Summary
In McCabe v. McCabe, 129 N.J. Eq. 431 (at p. 433), this court said: "`Extreme cruelty,' as used in our Divorce Act," (referring to R.S. 2:50-3 (c)) "is such cruelty as endangers the safety of the person or the health of the aggrieved party, either actually inflicted or reasonably apprehended.
Summary of this case from MacArthur v. MacArthurOpinion
Submitted February 4th, 1941.
Decided April 25th, 1941.
1. "Extreme cruelty," as used in our Divorce act, is such cruel conduct as endangers the safety of the person or the health of the aggrieved party, either actually inflicted or reasonably apprehended.
2. Where the parties sleep in the same bed, both being competent and having the opportunity of having sexual intercourse with each other, an almost indisputable presumption arises that sexual intercourse did take place.
On appeal from a decree of the Court of Chancery advised by Advisory Master John A. Matthews.
Mr. Samuel K. Sobel, for the appellant.
Mr. Irving N. Yankowitz, for the respondent.
This appeal seeks reversal of a decree of the Court of Chancery granting to the husband, John F. McCabe, a divorce from bed and board upon the grounds of extreme cruelty and desertion.
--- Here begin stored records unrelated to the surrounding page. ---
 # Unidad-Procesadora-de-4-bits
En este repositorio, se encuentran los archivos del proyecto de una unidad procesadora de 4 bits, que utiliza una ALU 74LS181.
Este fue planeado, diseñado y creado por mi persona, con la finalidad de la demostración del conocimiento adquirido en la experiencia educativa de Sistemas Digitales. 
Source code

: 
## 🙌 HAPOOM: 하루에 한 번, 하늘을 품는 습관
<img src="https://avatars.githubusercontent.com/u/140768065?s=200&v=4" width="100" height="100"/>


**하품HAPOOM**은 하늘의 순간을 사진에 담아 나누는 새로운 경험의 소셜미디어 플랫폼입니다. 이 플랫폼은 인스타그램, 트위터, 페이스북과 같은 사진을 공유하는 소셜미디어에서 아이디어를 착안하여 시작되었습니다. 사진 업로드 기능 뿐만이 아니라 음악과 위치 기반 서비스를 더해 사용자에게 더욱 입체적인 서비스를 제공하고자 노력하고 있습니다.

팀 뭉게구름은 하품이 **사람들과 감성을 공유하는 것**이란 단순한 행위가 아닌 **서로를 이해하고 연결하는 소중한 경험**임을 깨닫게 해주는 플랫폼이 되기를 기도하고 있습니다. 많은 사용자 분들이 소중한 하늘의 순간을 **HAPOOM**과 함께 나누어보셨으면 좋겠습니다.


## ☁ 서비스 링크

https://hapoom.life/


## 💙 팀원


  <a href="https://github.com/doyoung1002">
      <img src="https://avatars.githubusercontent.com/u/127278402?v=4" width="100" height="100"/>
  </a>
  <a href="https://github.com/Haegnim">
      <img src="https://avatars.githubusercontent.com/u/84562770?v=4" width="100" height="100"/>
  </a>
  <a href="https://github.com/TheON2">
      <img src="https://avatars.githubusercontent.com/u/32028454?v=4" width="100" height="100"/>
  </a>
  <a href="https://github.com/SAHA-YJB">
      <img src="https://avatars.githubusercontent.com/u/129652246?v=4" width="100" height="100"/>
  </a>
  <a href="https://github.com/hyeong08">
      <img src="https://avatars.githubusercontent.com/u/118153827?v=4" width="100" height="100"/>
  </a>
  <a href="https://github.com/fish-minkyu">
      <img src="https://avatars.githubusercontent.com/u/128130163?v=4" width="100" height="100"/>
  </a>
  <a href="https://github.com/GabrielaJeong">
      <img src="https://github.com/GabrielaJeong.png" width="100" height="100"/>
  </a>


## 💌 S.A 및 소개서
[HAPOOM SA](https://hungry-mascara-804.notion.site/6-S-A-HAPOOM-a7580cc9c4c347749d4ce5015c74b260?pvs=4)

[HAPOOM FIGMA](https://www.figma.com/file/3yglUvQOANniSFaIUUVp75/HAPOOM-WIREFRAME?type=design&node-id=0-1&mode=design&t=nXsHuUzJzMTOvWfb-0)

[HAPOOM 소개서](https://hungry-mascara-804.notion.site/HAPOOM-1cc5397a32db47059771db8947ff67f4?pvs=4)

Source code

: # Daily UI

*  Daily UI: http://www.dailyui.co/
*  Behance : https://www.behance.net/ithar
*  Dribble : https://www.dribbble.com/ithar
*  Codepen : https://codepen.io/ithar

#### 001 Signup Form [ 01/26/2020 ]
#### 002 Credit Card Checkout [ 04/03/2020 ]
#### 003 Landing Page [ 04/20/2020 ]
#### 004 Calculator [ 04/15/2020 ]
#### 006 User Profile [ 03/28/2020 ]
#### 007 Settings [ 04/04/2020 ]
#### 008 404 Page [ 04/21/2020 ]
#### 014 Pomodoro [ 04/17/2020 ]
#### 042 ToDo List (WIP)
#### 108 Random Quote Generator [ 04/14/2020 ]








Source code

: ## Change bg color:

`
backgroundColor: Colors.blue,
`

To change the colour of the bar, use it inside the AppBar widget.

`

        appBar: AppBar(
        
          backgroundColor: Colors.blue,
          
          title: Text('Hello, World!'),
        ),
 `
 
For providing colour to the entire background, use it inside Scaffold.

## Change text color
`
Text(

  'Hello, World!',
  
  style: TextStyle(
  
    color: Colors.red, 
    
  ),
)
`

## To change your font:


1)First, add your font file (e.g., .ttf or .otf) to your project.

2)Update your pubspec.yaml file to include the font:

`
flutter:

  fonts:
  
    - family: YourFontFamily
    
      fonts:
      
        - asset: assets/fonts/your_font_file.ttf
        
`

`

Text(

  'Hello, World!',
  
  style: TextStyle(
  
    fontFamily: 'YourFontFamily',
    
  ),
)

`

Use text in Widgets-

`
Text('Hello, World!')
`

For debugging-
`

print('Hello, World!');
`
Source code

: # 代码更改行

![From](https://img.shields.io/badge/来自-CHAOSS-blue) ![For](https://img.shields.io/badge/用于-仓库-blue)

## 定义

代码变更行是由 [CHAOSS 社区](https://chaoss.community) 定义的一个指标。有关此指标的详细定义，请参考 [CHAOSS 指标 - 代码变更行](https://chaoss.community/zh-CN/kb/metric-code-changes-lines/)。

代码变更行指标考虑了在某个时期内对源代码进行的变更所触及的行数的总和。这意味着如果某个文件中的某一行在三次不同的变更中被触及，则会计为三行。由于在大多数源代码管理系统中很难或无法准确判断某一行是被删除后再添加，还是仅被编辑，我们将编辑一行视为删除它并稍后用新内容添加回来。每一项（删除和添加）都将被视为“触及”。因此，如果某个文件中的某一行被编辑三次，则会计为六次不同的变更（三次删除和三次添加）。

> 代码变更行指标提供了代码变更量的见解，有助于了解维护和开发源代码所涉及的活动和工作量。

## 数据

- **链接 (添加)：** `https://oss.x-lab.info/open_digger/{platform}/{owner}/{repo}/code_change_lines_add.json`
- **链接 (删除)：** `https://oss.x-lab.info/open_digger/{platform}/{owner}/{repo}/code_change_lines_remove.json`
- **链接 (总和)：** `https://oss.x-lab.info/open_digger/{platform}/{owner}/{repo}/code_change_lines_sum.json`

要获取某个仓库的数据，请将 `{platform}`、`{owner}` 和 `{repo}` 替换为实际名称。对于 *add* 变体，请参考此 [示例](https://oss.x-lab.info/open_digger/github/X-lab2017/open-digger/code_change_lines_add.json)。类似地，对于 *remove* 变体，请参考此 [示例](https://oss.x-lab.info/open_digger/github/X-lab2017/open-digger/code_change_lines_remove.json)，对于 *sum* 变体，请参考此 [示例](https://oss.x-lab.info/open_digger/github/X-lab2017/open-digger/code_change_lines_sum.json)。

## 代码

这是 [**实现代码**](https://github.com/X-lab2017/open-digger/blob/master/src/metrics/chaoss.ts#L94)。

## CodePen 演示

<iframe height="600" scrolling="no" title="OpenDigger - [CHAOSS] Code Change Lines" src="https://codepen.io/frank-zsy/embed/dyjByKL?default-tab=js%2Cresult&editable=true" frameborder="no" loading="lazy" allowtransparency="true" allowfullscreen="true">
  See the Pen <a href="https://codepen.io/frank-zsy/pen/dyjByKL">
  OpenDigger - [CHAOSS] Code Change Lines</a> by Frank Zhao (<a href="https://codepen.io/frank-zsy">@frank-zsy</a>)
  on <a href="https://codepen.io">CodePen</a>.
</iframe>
Petitioner and defendant were married April 1st, 1918. There are no children of the marriage. Immediately after the marriage, the husband entered the military service of the United States and continued therein for nineteen months. Upon his discharge, the parties lived at 156 then at 158 Court street, Newark, until 1925 when the wife put the furniture in storage and took a house on Chester avenue. In 1922, the husband learned that the wife had had a child by a man named Robinson or Thomas some ten years prior to their marriage. This started a course of quarreling that has since been continuous. With the renting of the Chester avenue house, some members of the wife's family have always lived in the household. At one time the wife's mother, sister and brother; at another, a sister and two brothers. The record indicates that one of the brothers and the sister each paid $10 a week board. There were numerous changes of residence thereafter and while the husband protested the presence of the wife's family in the home, nevertheless he acquiesced in the changes of residence and in the presence of the "in-laws" — albeit reluctantly. During the period from 1925 to 1938, the couple quarrelled frequently and there were periods when the wife, and her family, talked with him little, if at all. The wife frequently was away from home when the husband returned from work and often he found no meal awaiting him. On many occasions he ate alone. In 1935 the wife accused him of adultery and in 1936 she refused to have sexual intercourse. His version is that whenever he made advances, she rolled herself up in a sheet or blanket and moved from the bed to a couch. In 1936 and 1937, the husband visited a Dr. McCade because he was nervous, had frequent headaches and nosebleeds. His weight dropped from 190 to 160 pounds, although it was up to 177 pounds at the time of the hearing. The husband says that in the past five or six years he had not missed a day's work. The wife denied that she called him a "whoremaster" as he testified, denied refusing to have sexual intercourse and her testimony is uncontradicted that they slept in the same bed until he left the home in 1938.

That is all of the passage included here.